Upon completion of the Petascale Institute, Barto returned to Virginia Tech to begin working on his research project with assistant professor Anne M. Brown in the Bevan & Brown Lab. The Bevan & Brown Lab is a Virginia Tech research group focused on the application of computational molecular modeling of biological systems.
Barto’s undergraduate research project in the Bevan & Brown Lab involves analyzing large amounts of data regarding different protein aggregates involved with Alzheimer’s disease. Using predictive modeling, he studies the potential toxicity and biological behavior and structure of the aggregates through computational simulations.
"David came to our lab eager to tackle a large project. He was a great fit for the BlueWaters program and gained so much for that experience that jumpstarted his ability to create and start collecting a lot of data on the project," said Brown, an assistant professor in research and informatics in University Libraries and an adjunct professor in the Department of Biochemistry in the College of Agriculture and Life Sciences.
While conducting his research, Barto was appointed to represent Virginia Tech as an XSEDE Student Campus Champion at the Practice and Experience in Advanced Research Computing (PEARC) conference in 2018, where he also served as a student volunteer and delivered a poster presentation on his research.

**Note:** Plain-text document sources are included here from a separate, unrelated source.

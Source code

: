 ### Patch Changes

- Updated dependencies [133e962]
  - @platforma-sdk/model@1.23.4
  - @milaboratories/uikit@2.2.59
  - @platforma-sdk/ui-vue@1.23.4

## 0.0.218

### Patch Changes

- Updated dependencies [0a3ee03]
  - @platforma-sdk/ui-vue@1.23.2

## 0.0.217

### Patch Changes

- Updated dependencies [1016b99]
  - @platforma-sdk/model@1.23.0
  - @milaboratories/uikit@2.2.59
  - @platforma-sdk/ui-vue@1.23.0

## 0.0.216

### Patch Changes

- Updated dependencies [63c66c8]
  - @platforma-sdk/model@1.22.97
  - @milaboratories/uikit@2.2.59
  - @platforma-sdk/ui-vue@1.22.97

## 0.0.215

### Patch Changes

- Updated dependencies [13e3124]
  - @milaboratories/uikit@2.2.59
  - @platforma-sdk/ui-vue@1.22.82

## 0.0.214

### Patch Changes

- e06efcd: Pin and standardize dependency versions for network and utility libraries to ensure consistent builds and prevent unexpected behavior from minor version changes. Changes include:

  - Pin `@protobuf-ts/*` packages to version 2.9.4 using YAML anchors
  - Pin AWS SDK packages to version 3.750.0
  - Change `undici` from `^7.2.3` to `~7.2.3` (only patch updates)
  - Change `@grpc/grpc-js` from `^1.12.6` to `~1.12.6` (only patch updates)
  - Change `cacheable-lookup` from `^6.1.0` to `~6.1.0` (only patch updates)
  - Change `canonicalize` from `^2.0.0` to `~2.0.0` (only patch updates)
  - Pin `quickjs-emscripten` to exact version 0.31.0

Research projects like Barto’s are essential to developing treatments in the medical field however, “there are many challenges to developing drugs for various diseases,” he explained. One issue that he faces when producing the simulations is the sheer complexity of modeling these systems and the amount of data analysis needed and lack of tools available to find meaningful results.
He hopes the smaller steps he has taken will allow others in the scientific community to build off his research and gain further understanding of Alzheimer’s disease and other neurodegenerative diseases.
Barto has continued to work through various subcomponents of his research project and hopes to complete his research soon. He will be publishing a research paper in a scientific journal and presenting his findings at more conferences.
Barto’s experience with creating vast amounts of data and having to create workflows for managing them has compelled him to share his research data and findings. “What I have envisioned for the project going forward is for the simulation output and script files to be archived on Virginia Tech University Libraries data repository, known as VTechData.” This way, other researchers will be able to freely access his simulations without having to start from the beginning; thus, researchers will be able to start where Barto’s research leaves off.
"This project is novel in the scope and magnitude that we are studying aggregate formation. With the resources from BlueWaters and VT's Advanced Research Computing, we have been able to make some big steps in our data collection and protocols. Sharing this data afterward is in-line with the concepts and initiatives of open science and data," said Brown.
Although Barto has concentrated on this research project throughout his time at Virginia Tech, he is debating whether to continue research within this field of finding new drugs and treatments for Alzheimer’s and other degenerative diseases or pivoting to focus on other interesting research.
"David has been an exceptional student to work with -- he has initiative and thinks critically about his results. I'm thrilled he decided to approach us in his Freshman year and start undergraduate research in our group," said Brown.
Whichever research focus Barto decides to tackle next, he is confident in his plan to attend graduate school and further pursue his passion for computational and biological research.